Governo lança esta terça-feira o concurso público para garantir a distribuição diária de jornais em todo o País
Tem duração de três anos e vai custar 3 milhões de euros ao Estado. A prioridade é ter uma “imprensa livre e acessível” .
O Governo lança esta terça-feira o concurso público para garantir a distribuição diária de jornais em papel em todo o território nacional, com especial destaque para as regiões com baixa densidade populacional. “Não podíamos deixar que os jornais deixassem de chegar a todo o País, a todas as pessoas. Trata-se de um apoio para financiar a distribuição nos sítios onde é mais caro. Com o concurso público internacional, o Estado comparticipa parte dos custos de entregar jornais porque ninguém pode ficar privado de jornais.
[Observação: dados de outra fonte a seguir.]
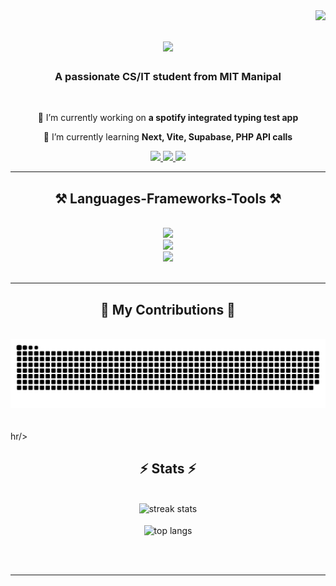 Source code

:<img align="right" src="https://visitor-badge.laobi.icu/badge?page_id=NeonNova.NeonNova" />

<h1 align="center">
    <img src="https://readme-typing-svg.herokuapp.com/?font=Righteous&size=35&center=true&vCenter=true&width=500&height=70&duration=2000&lines=hey!+👋;+I'm+Aditya+Washikar!;" />
</h1>

<h3 align="center">A passionate CS/IT student from MIT Manipal</h3>

<br/>

<div align="center">
 
 🔭 I’m currently working on **a spotify integrated typing test app**
 
 🌱 I’m currently learning **Next, Vite, Supabase, PHP API calls**

 </div>
 
<div align="center"> 
  <a href="mailto:adityawashikar@gmail.com">
    <img src="https://img.shields.io/badge/Gmail-333333?style=for-the-badge&logo=gmail&logoColor=red" />
  </a>
  <a href="www.linkedin.com/in/adityawashikar" target="_blank">
    <img src="https://img.shields.io/badge/LinkedIn-0077B5?style=for-the-badge&logo=linkedin&logoColor=white" target="_blank" />
  </a>
  <a href="https://www.instagram.com/wz5hi/" target="_blank">
     <img src="https://img.shields.io/badge/IG-962fbf?style=for-the-badge&logo=instagram&logoColor=white" target="_blank" /> <!-- sqlite, safari, google-chrome are other good icon options -->
  </a>
</div>

 <hr/>

 <h2 align="center">⚒️ Languages-Frameworks-Tools ⚒️</h2>
<br/>
<div align="center">
    <img src="https://skillicons.dev/icons?i=react,html,css,vscode,github,figma,tailwind,git" />
  <br>
    <img src="https://skillicons.dev/icons?i=python,javascript,typescript,cpp,c,java,nextjs,nodejs,express,vite,flask" />
  <br>
    <img src="https://skillicons.dev/icons?i=mysql,sqlite,postgres,prisma,firebase,supabase" />
  <br>
</div>

<br/>
<hr/>


<div align="center">
  <h2>🐍 My Contributions 🐍</h2>
  <br>
  <picture>
    <source media="(prefers-color-scheme: dark)" srcset="https://raw.githubusercontent.com/NeonNova/NeonNova/output/github-contribution-grid-snake-dark.svg" />
    <source media="(prefers-color-scheme: light)" srcset="https://raw.githubusercontent.com/NeonNova/NeonNova/output/github-contribution-grid-snake.svg" />
    <img alt="github-snake" src="https://raw.githubusercontent.com/NeonNova/NeonNova/output/github-contribution-grid-snake.svg" />
  </picture>
  <br/><br/><br/>
</div>
hr/>



<h2 align="center">⚡ Stats ⚡</h2>
<br>
<div align=center>
  <img width=390 src="https://streak-stats.demolab.com/?user=NeonNova&count_private=true&theme=react&border_radius=10" alt="streak stats"/>
     <br/>
  <br/>
  <img width=325 align="center" src="https://github-readme-stats.vercel.app/api/top-langs/?username=NeonNova&hide=HTML&langs_count=8&layout=compact&theme=react&border_radius=10&size_weight=0.5&count_weight=0.5&exclude_repo=github-readme-stats" alt="top langs" />
</div>

<br/><br/>

<hr/>

<br/>


<br/>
Continuar a haver imprensa livre, acessível a todos os cidadãos em todo o território, é uma prioridade para o Governo”, assegurou esta segunda-feira ao CM Leitão Amaro, ministro da Presidência, de visita à região Centro.
O acordo que resultar do concurso (que vai durar 60 dias) terá a duração de três anos, um valor anual de 1 milhão de euros e será dividido em dois lotes: um para as regiões Norte e Centro e outro para Lisboa e Vale do Tejo, Alentejo e Algarve. O Governo pretende, com este modelo, incentivar a entrada de novos operadores, promover a concorrência no setor da distribuição. O apoio financeiro foi calculado com base nos custos da atividade, diferenças territoriais e evolução de despesas como combustíveis e salários. Neste sentido, o concurso prevê apoio à distribuição em 96 municípios de baixa densidade, com níveis de comparticipação diferenciados consoante a população e a densidade populacional de cada concelho, recebendo maior comparticipação (125%) os 26 municípios portugueses com população inferior a 5 mil habitantes e menos de 18 pessoas por quilómetro quadrado.
Leitão Amaro esclareceu que o lançamento do concurso demorou mais do que o previsto, contudo, espera que as medidas possam entrar em prática no fim do verão. O ministro reconheceu ainda os desafios que o setor da comunicação enfrenta em Portugal e garante que o Estado quer ajudar. “Sabemos que a Comunicação Social é um dos setores em grande transformação e enfrenta desafios com o digital. Mas não é a mesma coisa ler uma informação partilhada nas redes [sociais] ou uma notícia trabalhada por jornalistas, profissionais livres que fazem uma busca de informação com mais qualidade”, frisou, acrescentando que a “a informação é imprescindível à democracia e o Estado deve estar presente, preservando a independência”.